[Stored data entries]
··········
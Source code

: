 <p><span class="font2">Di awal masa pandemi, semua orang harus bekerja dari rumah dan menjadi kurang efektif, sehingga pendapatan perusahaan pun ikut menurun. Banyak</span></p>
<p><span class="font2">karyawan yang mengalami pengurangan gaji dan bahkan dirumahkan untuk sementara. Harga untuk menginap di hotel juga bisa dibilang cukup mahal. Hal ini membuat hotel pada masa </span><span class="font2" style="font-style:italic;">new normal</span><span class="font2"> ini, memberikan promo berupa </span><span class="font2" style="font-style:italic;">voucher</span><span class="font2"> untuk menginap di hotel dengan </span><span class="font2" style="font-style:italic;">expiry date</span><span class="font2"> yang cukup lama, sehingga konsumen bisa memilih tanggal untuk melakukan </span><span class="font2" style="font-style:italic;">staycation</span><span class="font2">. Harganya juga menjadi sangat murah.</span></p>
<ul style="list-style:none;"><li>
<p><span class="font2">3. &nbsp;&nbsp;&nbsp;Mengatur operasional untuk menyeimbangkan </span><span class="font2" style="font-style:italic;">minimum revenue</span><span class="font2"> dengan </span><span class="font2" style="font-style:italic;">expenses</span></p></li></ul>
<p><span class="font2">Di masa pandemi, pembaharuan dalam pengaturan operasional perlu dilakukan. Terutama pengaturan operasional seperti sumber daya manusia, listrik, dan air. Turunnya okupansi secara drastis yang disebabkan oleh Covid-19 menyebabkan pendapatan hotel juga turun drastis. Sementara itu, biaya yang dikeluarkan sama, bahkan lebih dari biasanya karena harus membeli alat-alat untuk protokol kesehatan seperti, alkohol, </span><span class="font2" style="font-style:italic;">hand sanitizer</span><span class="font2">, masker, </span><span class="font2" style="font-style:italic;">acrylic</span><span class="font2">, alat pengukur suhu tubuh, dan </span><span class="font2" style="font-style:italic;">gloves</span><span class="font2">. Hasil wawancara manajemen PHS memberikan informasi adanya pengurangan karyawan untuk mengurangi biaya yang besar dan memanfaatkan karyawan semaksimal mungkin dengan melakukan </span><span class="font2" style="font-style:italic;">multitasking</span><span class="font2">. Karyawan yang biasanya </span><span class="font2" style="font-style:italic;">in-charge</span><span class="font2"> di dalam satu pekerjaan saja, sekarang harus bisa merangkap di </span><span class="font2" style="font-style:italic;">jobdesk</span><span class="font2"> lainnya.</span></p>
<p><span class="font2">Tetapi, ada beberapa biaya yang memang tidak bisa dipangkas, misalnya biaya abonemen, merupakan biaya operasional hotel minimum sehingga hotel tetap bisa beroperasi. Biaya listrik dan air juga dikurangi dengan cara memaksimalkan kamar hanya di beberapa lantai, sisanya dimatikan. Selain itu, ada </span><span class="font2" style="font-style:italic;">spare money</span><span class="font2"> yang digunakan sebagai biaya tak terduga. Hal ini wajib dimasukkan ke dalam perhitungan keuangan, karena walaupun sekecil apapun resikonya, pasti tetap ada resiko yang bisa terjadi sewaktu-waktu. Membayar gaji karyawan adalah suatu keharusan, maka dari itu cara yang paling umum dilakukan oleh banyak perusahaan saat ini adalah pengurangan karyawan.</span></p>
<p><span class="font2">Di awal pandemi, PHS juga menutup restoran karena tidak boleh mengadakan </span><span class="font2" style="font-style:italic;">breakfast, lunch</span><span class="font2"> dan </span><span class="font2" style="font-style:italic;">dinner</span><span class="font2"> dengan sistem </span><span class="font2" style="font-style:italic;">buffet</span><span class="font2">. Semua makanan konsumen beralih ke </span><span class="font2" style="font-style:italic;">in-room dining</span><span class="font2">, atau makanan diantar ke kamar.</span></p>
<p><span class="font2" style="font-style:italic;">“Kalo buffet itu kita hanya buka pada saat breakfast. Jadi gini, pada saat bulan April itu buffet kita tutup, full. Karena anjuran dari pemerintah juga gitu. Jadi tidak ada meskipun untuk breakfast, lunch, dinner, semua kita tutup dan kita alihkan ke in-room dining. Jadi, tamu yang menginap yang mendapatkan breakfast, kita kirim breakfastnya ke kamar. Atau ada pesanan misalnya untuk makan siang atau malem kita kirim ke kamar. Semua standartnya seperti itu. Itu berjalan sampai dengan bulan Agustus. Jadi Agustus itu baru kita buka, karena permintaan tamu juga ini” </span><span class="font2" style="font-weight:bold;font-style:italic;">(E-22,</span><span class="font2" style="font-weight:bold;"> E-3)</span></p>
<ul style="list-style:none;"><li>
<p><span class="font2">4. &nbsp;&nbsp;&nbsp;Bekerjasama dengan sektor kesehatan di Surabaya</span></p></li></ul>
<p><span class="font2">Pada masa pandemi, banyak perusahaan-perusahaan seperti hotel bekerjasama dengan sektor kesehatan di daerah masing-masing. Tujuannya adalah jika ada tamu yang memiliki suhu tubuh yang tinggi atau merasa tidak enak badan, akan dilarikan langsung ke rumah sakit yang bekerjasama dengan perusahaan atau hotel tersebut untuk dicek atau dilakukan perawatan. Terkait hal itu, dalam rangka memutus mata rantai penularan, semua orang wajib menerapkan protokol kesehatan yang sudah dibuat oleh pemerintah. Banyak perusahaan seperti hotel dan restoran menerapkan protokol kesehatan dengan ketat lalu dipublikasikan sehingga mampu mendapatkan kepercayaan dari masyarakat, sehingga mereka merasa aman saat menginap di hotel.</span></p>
··········
> **Assignment**
Would you print exactly the lines from the first line of the entries above through the line that has "operasional untuk menyeimbangkan", both included, and stop there?

> **Answer section**
Source code

: <p><span class="font2">Di awal masa pandemi, semua orang harus bekerja dari rumah dan menjadi kurang efektif, sehingga pendapatan perusahaan pun ikut menurun. Banyak</span></p>
<p><span class="font2">karyawan yang mengalami pengurangan gaji dan bahkan dirumahkan untuk sementara. Harga untuk menginap di hotel juga bisa dibilang cukup mahal. Hal ini membuat hotel pada masa </span><span class="font2" style="font-style:italic;">new normal</span><span class="font2"> ini, memberikan promo berupa </span><span class="font2" style="font-style:italic;">voucher</span><span class="font2"> untuk menginap di hotel dengan </span><span class="font2" style="font-style:italic;">expiry date</span><span class="font2"> yang cukup lama, sehingga konsumen bisa memilih tanggal untuk melakukan </span><span class="font2" style="font-style:italic;">staycation</span><span class="font2">. Harganya juga menjadi sangat murah.</span></p>
<ul style="list-style:none;"><li>
<p><span class="font2">3. &nbsp;&nbsp;&nbsp;Mengatur operasional untuk menyeimbangkan </span><span class="font2" style="font-style:italic;">minimum revenue</span><span class="font2"> dengan </span><span class="font2" style="font-style:italic;">expenses</span></p></li></ul>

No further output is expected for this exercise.